* ASSIGNMENT
In the entries below, which lines run from the one containing "<h2>Here are the" to the one containing "- [Auto-Filled Automations"? Copy exactly those lines, ends included, and no others.

* RECORD EXCERPTS
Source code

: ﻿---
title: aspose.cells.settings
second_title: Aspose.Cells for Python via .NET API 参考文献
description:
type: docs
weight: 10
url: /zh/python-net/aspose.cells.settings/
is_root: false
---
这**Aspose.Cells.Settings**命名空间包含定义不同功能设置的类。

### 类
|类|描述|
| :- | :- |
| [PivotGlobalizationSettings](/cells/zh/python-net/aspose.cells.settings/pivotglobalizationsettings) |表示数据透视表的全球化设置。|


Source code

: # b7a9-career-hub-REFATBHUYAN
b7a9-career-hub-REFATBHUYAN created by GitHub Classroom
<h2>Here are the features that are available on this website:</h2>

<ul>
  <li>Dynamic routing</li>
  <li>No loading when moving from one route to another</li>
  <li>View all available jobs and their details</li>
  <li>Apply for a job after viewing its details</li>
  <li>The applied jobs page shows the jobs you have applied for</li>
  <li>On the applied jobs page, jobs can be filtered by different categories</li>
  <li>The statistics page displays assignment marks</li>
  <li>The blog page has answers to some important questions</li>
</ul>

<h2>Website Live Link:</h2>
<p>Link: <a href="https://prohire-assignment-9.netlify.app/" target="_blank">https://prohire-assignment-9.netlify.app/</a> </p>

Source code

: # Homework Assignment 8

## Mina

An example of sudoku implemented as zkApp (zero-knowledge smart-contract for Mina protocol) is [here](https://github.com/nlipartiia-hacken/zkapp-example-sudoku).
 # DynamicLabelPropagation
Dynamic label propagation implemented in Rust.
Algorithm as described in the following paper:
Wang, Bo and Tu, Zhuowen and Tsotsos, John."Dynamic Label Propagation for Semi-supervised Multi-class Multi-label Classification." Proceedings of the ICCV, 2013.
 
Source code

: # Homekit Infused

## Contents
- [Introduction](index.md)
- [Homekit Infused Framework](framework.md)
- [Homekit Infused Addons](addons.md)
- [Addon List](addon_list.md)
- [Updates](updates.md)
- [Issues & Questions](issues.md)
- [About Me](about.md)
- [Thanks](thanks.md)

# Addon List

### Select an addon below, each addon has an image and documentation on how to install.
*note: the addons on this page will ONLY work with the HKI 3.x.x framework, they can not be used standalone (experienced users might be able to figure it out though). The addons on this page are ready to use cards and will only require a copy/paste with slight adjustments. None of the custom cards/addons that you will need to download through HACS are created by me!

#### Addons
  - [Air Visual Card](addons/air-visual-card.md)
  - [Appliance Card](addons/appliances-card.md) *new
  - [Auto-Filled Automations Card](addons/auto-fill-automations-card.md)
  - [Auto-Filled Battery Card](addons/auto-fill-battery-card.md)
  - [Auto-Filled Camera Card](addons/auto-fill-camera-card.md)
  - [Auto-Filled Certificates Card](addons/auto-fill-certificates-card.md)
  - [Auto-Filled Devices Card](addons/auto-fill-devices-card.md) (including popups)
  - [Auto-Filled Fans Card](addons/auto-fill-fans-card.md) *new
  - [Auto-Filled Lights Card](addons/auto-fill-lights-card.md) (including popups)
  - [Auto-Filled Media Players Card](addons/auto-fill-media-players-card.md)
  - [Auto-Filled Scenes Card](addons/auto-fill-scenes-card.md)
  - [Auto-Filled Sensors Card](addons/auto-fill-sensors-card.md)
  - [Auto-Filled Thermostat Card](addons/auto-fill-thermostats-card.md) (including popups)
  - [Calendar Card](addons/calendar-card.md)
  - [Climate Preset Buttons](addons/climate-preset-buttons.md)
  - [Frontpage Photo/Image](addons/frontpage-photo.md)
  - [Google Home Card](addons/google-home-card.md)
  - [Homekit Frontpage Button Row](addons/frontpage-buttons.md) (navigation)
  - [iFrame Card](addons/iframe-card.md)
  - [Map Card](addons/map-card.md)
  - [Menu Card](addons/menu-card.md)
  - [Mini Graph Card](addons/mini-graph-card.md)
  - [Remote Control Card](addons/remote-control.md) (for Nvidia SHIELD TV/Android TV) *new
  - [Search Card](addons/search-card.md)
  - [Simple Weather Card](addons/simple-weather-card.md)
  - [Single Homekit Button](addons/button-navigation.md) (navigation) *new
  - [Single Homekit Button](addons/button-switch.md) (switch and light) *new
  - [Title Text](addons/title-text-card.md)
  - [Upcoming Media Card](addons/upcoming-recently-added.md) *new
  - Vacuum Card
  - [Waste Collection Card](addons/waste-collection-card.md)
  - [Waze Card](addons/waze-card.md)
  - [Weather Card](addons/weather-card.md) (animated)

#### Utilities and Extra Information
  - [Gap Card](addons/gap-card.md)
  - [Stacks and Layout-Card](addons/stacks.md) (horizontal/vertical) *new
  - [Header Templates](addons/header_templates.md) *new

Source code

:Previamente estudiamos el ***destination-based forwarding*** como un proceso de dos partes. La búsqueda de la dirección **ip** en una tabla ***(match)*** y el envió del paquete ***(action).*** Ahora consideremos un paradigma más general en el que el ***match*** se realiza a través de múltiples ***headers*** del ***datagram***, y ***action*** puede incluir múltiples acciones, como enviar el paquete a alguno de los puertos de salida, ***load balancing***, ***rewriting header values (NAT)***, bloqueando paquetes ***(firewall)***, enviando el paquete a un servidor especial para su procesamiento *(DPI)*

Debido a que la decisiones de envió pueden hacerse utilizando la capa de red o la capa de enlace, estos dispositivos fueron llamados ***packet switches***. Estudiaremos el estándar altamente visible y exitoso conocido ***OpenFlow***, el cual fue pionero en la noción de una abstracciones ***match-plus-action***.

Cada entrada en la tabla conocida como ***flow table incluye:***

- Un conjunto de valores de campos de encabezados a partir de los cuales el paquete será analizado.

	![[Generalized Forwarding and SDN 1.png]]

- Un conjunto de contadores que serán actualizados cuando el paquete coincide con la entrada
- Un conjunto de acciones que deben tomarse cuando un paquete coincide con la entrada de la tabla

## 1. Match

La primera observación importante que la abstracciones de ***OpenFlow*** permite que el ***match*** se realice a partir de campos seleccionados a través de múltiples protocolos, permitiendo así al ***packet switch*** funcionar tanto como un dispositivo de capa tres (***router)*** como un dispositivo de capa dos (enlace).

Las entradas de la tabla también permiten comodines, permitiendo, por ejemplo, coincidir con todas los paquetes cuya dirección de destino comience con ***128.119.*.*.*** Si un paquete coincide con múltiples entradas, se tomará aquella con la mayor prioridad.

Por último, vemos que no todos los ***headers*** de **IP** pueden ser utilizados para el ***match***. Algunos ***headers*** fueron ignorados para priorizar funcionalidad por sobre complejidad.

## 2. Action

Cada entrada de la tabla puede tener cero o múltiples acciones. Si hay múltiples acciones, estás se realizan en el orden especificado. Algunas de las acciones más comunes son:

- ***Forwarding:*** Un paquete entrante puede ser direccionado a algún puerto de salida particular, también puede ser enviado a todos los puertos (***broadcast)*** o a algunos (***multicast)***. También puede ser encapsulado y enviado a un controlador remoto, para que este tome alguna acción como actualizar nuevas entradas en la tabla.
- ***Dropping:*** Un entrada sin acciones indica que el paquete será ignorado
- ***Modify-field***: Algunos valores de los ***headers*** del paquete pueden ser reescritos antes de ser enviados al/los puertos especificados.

* EXPECTED ANSWER
<h2>Here are the features that are available on this website:</h2>

<ul>
  <li>Dynamic routing</li>
  <li>No loading when moving from one route to another</li>
  <li>View all available jobs and their details</li>
  <li>Apply for a job after viewing its details</li>
  <li>The applied jobs page shows the jobs you have applied for</li>
  <li>On the applied jobs page, jobs can be filtered by different categories</li>
  <li>The statistics page displays assignment marks</li>
  <li>The blog page has answers to some important questions</li>
</ul>

<h2>Website Live Link:</h2>
<p>Link: <a href="https://prohire-assignment-9.netlify.app/" target="_blank">https://prohire-assignment-9.netlify.app/</a> </p>

Source code

: # Homework Assignment 8

## Mina

An example of sudoku implemented as zkApp (zero-knowledge smart-contract for Mina protocol) is [here](https://github.com/nlipartiia-hacken/zkapp-example-sudoku).
 # DynamicLabelPropagation
Dynamic label propagation implemented in Rust.
Algorithm as described in the following paper:
Wang, Bo and Tu, Zhuowen and Tsotsos, John."Dynamic Label Propagation for Semi-supervised Multi-class Multi-label Classification." Proceedings of the ICCV, 2013.
 
Source code

: # Homekit Infused

## Contents
- [Introduction](index.md)
- [Homekit Infused Framework](framework.md)
- [Homekit Infused Addons](addons.md)
- [Addon List](addon_list.md)
- [Updates](updates.md)
- [Issues & Questions](issues.md)
- [About Me](about.md)
- [Thanks](thanks.md)

# Addon List

### Select an addon below, each addon has an image and documentation on how to install.
*note: the addons on this page will ONLY work with the HKI 3.x.x framework, they can not be used standalone (experienced users might be able to figure it out though). The addons on this page are ready to use cards and will only require a copy/paste with slight adjustments. None of the custom cards/addons that you will need to download through HACS are created by me!

#### Addons
  - [Air Visual Card](addons/air-visual-card.md)
  - [Appliance Card](addons/appliances-card.md) *new
  - [Auto-Filled Automations Card](addons/auto-fill-automations-card.md)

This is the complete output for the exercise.